Maintaining a healthy work-life balance is a challenge, even when you have a job you love and an understanding boss.
According to its most recent survey of employee feedback from about 60,000 company reviews, Glassdoor found that work-life balance has actually been creeping downward in recent years, as employees reported an average work-life balance satisfaction rating of 3.5 in 2009, 3.4 in 2012, and holding at 3.2 since 2013, based on a five-point scale with 1.0=very dissatisfied, 3.0=okay, 5.0=very satisfied.
“Many employees are now connected to their work 24/7 thanks to technology, often checking their email and putting in extra hours on nights, weekends, and even when they’re out on vacation in many cases,” observes Glassdoor’s career trend analyst Scott Dobroski. He points to these as some of the reasons why employees have reported less satisfaction with work-life balance in recent years.

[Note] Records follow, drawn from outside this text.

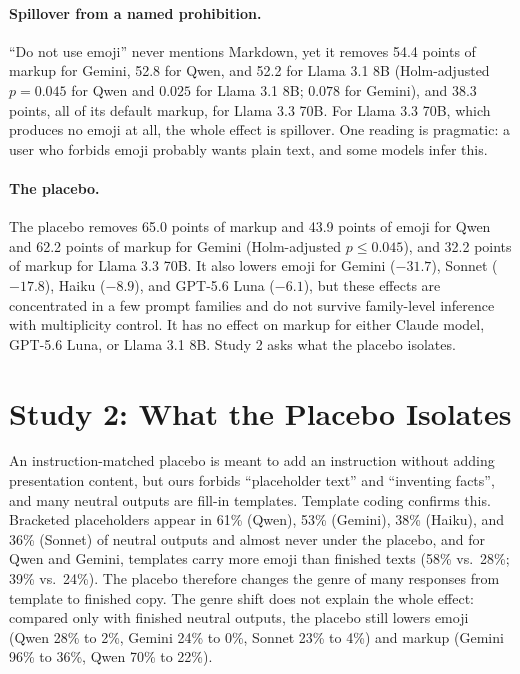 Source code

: \documentclass[acmsmall,screen,review,anonymous]{acmart}
\begin{document}
\paragraph{Spillover from a named prohibition.} ``Do not use emoji'' never mentions Markdown, yet it removes 54.4 points of markup for Gemini, 52.8 for Qwen, and 52.2 for Llama 3.1 8B (Holm-adjusted $p=0.045$ for Qwen and $0.025$ for Llama 3.1 8B; $0.078$ for Gemini), and 38.3 points, all of its default markup, for Llama 3.3 70B. For Llama 3.3 70B, which produces no emoji at all, the whole effect is spillover. One reading is pragmatic: a user who forbids emoji probably wants plain text, and some models infer this.

\paragraph{The placebo.} The placebo removes 65.0 points of markup and 43.9 points of emoji for Qwen and 62.2 points of markup for Gemini (Holm-adjusted $p\le0.045$), and 32.2 points of markup for Llama 3.3 70B. It also lowers emoji for Gemini ($-31.7$), Sonnet ($-17.8$), Haiku ($-8.9$), and GPT-5.6 Luna ($-6.1$), but these effects are concentrated in a few prompt families and do not survive family-level inference with multiplicity control. It has no effect on markup for either Claude model, GPT-5.6 Luna, or Llama 3.1 8B. Study 2 asks what the placebo isolates.

\section{Study 2: What the Placebo Isolates}
\label{sec:study2}

An instruction-matched placebo is meant to add an instruction without adding presentation content, but ours forbids ``placeholder text'' and ``inventing facts'', and many neutral outputs are fill-in templates. Template coding confirms this. Bracketed placeholders appear in 61\% (Qwen), 53\% (Gemini), 38\% (Haiku), and 36\% (Sonnet) of neutral outputs and almost never under the placebo, and for Qwen and Gemini, templates carry more emoji than finished texts (58\% vs.\ 28\%; 39\% vs.\ 24\%). The placebo therefore changes the genre of many responses from template to finished copy. The genre shift does not explain the whole effect: compared only with finished neutral outputs, the placebo still lowers emoji (Qwen 28\% to 2\%, Gemini 24\% to 0\%, Sonnet 23\% to 4\%) and markup (Gemini 96\% to 36\%, Qwen 70\% to 22\%).
\end{document}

Judging by the results of a survey from EY, a global assurance, tax, and advisory services organization, one reason is that the traditional 40-hour workweek is becoming obsolete. Sixty-four percent of U.S. workers report they’re working two to four hours more a week, and one-third (36%) are on the job an extra five hours or more.
U.S workers trying to balance their personal and professional lives are torn most often between working those additional hours and handling more responsibilities, and getting enough sleep in addition to finding time for self-care and spending time with family and friends.
The other part of the problem is that while flex-time policies proliferate—according to research and HR membership service Workplace Trends and CareerArc, nearly a third of companies (29%) spent over $40,000 implementing a flex-time program last year, and more than half say they’ll invest more in those initiatives this year—managers and employees have different takes on whether they’re working. For example, the survey found that the majority of workers (65%) say their manager expects them to be reachable outside the office. That squares with the 64% of employers who expect staff to be on call when they are officially off the clock.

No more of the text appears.